## INSTRUCTIONS FOR THE TASK
The complete set of records should be given again verbatim.

## Data records
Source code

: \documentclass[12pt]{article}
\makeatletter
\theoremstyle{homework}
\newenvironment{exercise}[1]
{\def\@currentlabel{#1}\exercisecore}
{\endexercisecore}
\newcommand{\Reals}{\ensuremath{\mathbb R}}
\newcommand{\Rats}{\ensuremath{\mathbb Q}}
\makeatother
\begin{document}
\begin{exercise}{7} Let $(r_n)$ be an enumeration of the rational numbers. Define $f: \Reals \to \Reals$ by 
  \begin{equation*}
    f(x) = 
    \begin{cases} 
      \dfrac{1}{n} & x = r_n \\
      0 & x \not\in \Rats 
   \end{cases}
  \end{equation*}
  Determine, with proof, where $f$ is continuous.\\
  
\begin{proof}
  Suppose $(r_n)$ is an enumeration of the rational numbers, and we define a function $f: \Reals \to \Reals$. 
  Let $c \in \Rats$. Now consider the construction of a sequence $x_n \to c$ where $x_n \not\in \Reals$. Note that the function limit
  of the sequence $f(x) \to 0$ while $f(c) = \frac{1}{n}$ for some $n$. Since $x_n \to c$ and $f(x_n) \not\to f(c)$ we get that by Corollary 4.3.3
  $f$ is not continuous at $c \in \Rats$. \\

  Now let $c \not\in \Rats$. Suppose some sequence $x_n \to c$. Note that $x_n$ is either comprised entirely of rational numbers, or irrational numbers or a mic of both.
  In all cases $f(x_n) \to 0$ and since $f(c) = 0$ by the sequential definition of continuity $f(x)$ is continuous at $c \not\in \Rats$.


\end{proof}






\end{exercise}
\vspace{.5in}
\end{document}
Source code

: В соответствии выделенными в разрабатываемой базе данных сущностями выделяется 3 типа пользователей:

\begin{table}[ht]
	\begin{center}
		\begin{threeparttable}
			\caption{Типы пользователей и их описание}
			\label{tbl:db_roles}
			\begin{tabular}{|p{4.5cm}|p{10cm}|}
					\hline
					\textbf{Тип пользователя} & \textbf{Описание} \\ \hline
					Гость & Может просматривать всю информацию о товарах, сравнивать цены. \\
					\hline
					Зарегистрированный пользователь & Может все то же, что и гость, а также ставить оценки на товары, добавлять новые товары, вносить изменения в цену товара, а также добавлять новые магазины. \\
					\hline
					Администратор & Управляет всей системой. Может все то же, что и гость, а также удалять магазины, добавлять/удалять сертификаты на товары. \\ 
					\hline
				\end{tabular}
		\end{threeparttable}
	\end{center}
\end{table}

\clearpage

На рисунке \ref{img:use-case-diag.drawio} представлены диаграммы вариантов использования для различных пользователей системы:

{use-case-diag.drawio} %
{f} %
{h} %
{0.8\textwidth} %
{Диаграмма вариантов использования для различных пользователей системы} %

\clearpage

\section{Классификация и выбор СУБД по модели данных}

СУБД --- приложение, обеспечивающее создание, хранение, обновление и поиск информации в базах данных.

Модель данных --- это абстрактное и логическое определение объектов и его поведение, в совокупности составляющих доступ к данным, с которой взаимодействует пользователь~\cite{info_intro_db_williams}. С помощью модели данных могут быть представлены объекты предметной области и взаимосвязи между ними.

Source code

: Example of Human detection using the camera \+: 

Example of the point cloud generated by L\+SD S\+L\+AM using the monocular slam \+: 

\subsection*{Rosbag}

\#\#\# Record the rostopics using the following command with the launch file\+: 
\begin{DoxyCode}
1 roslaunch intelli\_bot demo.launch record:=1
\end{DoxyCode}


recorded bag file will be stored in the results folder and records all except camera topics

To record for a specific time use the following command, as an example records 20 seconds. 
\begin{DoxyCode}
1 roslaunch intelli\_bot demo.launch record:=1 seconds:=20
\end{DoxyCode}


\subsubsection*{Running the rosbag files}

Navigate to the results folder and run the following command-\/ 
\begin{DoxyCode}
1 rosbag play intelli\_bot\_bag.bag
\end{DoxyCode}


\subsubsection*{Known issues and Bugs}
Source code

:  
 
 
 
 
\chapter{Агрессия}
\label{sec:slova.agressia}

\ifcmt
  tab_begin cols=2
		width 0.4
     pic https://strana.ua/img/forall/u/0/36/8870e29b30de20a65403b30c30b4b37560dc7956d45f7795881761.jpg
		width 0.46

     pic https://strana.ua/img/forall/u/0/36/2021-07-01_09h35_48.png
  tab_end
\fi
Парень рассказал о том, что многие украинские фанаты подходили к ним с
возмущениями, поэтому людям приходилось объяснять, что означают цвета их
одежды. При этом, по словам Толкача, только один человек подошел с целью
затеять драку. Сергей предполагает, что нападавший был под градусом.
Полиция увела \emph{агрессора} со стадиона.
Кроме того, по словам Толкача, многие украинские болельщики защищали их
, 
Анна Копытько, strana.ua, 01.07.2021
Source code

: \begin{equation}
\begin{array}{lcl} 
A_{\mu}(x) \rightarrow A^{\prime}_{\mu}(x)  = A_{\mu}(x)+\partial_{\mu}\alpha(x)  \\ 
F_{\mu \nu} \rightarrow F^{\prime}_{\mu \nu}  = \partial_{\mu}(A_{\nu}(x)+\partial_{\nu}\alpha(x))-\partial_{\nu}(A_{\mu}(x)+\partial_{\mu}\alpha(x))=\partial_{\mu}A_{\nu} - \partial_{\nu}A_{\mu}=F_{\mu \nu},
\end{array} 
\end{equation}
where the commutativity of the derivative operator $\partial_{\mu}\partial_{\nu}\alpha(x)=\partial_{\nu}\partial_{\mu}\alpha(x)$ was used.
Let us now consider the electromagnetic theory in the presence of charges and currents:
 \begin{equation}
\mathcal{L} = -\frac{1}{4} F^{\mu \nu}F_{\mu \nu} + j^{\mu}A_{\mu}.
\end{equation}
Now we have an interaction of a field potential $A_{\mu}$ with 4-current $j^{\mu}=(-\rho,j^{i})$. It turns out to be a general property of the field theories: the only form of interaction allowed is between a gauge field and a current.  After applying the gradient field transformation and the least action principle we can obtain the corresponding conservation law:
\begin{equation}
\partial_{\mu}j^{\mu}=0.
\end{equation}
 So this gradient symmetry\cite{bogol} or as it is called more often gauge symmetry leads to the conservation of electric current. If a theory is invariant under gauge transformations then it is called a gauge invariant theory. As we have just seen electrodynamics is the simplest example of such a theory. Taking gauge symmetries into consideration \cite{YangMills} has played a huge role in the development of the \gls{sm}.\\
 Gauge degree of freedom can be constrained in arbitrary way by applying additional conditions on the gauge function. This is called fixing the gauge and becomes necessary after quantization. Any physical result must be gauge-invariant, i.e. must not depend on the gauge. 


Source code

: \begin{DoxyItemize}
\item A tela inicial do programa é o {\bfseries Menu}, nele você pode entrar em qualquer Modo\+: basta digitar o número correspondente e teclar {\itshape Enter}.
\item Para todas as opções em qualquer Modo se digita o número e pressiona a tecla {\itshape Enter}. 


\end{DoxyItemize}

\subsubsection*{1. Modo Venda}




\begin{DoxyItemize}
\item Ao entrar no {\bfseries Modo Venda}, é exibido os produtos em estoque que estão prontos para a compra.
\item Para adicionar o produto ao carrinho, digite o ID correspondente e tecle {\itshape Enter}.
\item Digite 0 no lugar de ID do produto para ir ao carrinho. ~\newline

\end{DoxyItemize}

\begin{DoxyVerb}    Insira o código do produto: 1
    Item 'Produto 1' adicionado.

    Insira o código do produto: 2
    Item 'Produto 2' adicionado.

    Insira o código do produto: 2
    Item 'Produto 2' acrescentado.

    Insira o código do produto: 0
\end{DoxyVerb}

## ANSWER TO THE EXERCISE
Source code

: \documentclass[12pt]{article}
\makeatletter
\theoremstyle{homework}
\newenvironment{exercise}[1]
{\def\@currentlabel{#1}\exercisecore}
{\endexercisecore}
\newcommand{\Reals}{\ensuremath{\mathbb R}}
\newcommand{\Rats}{\ensuremath{\mathbb Q}}
\makeatother
\begin{document}
\begin{exercise}{7} Let $(r_n)$ be an enumeration of the rational numbers. Define $f: \Reals \to \Reals$ by 
  \begin{equation*}
    f(x) = 
    \begin{cases} 
      \dfrac{1}{n} & x = r_n \\
      0 & x \not\in \Rats 
   \end{cases}
  \end{equation*}
  Determine, with proof, where $f$ is continuous.\\
  
\begin{proof}
  Suppose $(r_n)$ is an enumeration of the rational numbers, and we define a function $f: \Reals \to \Reals$. 
  Let $c \in \Rats$. Now consider the construction of a sequence $x_n \to c$ where $x_n \not\in \Reals$. Note that the function limit
  of the sequence $f(x) \to 0$ while $f(c) = \frac{1}{n}$ for some $n$. Since $x_n \to c$ and $f(x_n) \not\to f(c)$ we get that by Corollary 4.3.3
  $f$ is not continuous at $c \in \Rats$. \\

  Now let $c \not\in \Rats$. Suppose some sequence $x_n \to c$. Note that $x_n$ is either comprised entirely of rational numbers, or irrational numbers or a mic of both.
  In all cases $f(x_n) \to 0$ and since $f(c) = 0$ by the sequential definition of continuity $f(x)$ is continuous at $c \not\in \Rats$.


\end{proof}






\end{exercise}
\vspace{.5in}
\end{document}
Source code

: В соответствии выделенными в разрабатываемой базе данных сущностями выделяется 3 типа пользователей:

\begin{table}[ht]
	\begin{center}
		\begin{threeparttable}
			\caption{Типы пользователей и их описание}
			\label{tbl:db_roles}
			\begin{tabular}{|p{4.5cm}|p{10cm}|}
					\hline
					\textbf{Тип пользователя} & \textbf{Описание} \\ \hline
					Гость & Может просматривать всю информацию о товарах, сравнивать цены. \\
					\hline
					Зарегистрированный пользователь & Может все то же, что и гость, а также ставить оценки на товары, добавлять новые товары, вносить изменения в цену товара, а также добавлять новые магазины. \\
					\hline
					Администратор & Управляет всей системой. Может все то же, что и гость, а также удалять магазины, добавлять/удалять сертификаты на товары. \\ 
					\hline
				\end{tabular}
		\end{threeparttable}
	\end{center}
\end{table}

\clearpage

На рисунке \ref{img:use-case-diag.drawio} представлены диаграммы вариантов использования для различных пользователей системы:

{use-case-diag.drawio} %
{f} %
{h} %
{0.8\textwidth} %
{Диаграмма вариантов использования для различных пользователей системы} %

\clearpage

\section{Классификация и выбор СУБД по модели данных}

СУБД --- приложение, обеспечивающее создание, хранение, обновление и поиск информации в базах данных.

Модель данных --- это абстрактное и логическое определение объектов и его поведение, в совокупности составляющих доступ к данным, с которой взаимодействует пользователь~\cite{info_intro_db_williams}. С помощью модели данных могут быть представлены объекты предметной области и взаимосвязи между ними.

Source code

: Example of Human detection using the camera \+: 

Example of the point cloud generated by L\+SD S\+L\+AM using the monocular slam \+: 

\subsection*{Rosbag}

\#\#\# Record the rostopics using the following command with the launch file\+: 
\begin{DoxyCode}
1 roslaunch intelli\_bot demo.launch record:=1
\end{DoxyCode}


recorded bag file will be stored in the results folder and records all except camera topics

To record for a specific time use the following command, as an example records 20 seconds. 
\begin{DoxyCode}
1 roslaunch intelli\_bot demo.launch record:=1 seconds:=20
\end{DoxyCode}


\subsubsection*{Running the rosbag files}

Navigate to the results folder and run the following command-\/ 
\begin{DoxyCode}
1 rosbag play intelli\_bot\_bag.bag
\end{DoxyCode}


\subsubsection*{Known issues and Bugs}
Source code

:  
 
 
 
 
\chapter{Агрессия}
\label{sec:slova.agressia}

\ifcmt
  tab_begin cols=2
		width 0.4
     pic https://strana.ua/img/forall/u/0/36/8870e29b30de20a65403b30c30b4b37560dc7956d45f7795881761.jpg
		width 0.46

     pic https://strana.ua/img/forall/u/0/36/2021-07-01_09h35_48.png
  tab_end
\fi
Парень рассказал о том, что многие украинские фанаты подходили к ним с
возмущениями, поэтому людям приходилось объяснять, что означают цвета их
одежды. При этом, по словам Толкача, только один человек подошел с целью
затеять драку. Сергей предполагает, что нападавший был под градусом.
Полиция увела \emph{агрессора} со стадиона.
Кроме того, по словам Толкача, многие украинские болельщики защищали их
, 
Анна Копытько, strana.ua, 01.07.2021
Source code

: \begin{equation}
\begin{array}{lcl} 
A_{\mu}(x) \rightarrow A^{\prime}_{\mu}(x)  = A_{\mu}(x)+\partial_{\mu}\alpha(x)  \\ 
F_{\mu \nu} \rightarrow F^{\prime}_{\mu \nu}  = \partial_{\mu}(A_{\nu}(x)+\partial_{\nu}\alpha(x))-\partial_{\nu}(A_{\mu}(x)+\partial_{\mu}\alpha(x))=\partial_{\mu}A_{\nu} - \partial_{\nu}A_{\mu}=F_{\mu \nu},
\end{array} 
\end{equation}
where the commutativity of the derivative operator $\partial_{\mu}\partial_{\nu}\alpha(x)=\partial_{\nu}\partial_{\mu}\alpha(x)$ was used.
Let us now consider the electromagnetic theory in the presence of charges and currents:
 \begin{equation}
\mathcal{L} = -\frac{1}{4} F^{\mu \nu}F_{\mu \nu} + j^{\mu}A_{\mu}.
\end{equation}
Now we have an interaction of a field potential $A_{\mu}$ with 4-current $j^{\mu}=(-\rho,j^{i})$. It turns out to be a general property of the field theories: the only form of interaction allowed is between a gauge field and a current.  After applying the gradient field transformation and the least action principle we can obtain the corresponding conservation law:
\begin{equation}
\partial_{\mu}j^{\mu}=0.
\end{equation}
 So this gradient symmetry\cite{bogol} or as it is called more often gauge symmetry leads to the conservation of electric current. If a theory is invariant under gauge transformations then it is called a gauge invariant theory. As we have just seen electrodynamics is the simplest example of such a theory. Taking gauge symmetries into consideration \cite{YangMills} has played a huge role in the development of the \gls{sm}.\\
 Gauge degree of freedom can be constrained in arbitrary way by applying additional conditions on the gauge function. This is called fixing the gauge and becomes necessary after quantization. Any physical result must be gauge-invariant, i.e. must not depend on the gauge. 


Source code

: \begin{DoxyItemize}
\item A tela inicial do programa é o {\bfseries Menu}, nele você pode entrar em qualquer Modo\+: basta digitar o número correspondente e teclar {\itshape Enter}.
\item Para todas as opções em qualquer Modo se digita o número e pressiona a tecla {\itshape Enter}. 


\end{DoxyItemize}

\subsubsection*{1. Modo Venda}




\begin{DoxyItemize}
\item Ao entrar no {\bfseries Modo Venda}, é exibido os produtos em estoque que estão prontos para a compra.
\item Para adicionar o produto ao carrinho, digite o ID correspondente e tecle {\itshape Enter}.
\item Digite 0 no lugar de ID do produto para ir ao carrinho. ~\newline

\end{DoxyItemize}

\begin{DoxyVerb}    Insira o código do produto: 1
    Item 'Produto 1' adicionado.

    Insira o código do produto: 2
    Item 'Produto 2' adicionado.

    Insira o código do produto: 2
    Item 'Produto 2' acrescentado.

    Insira o código do produto: 0
\end{DoxyVerb}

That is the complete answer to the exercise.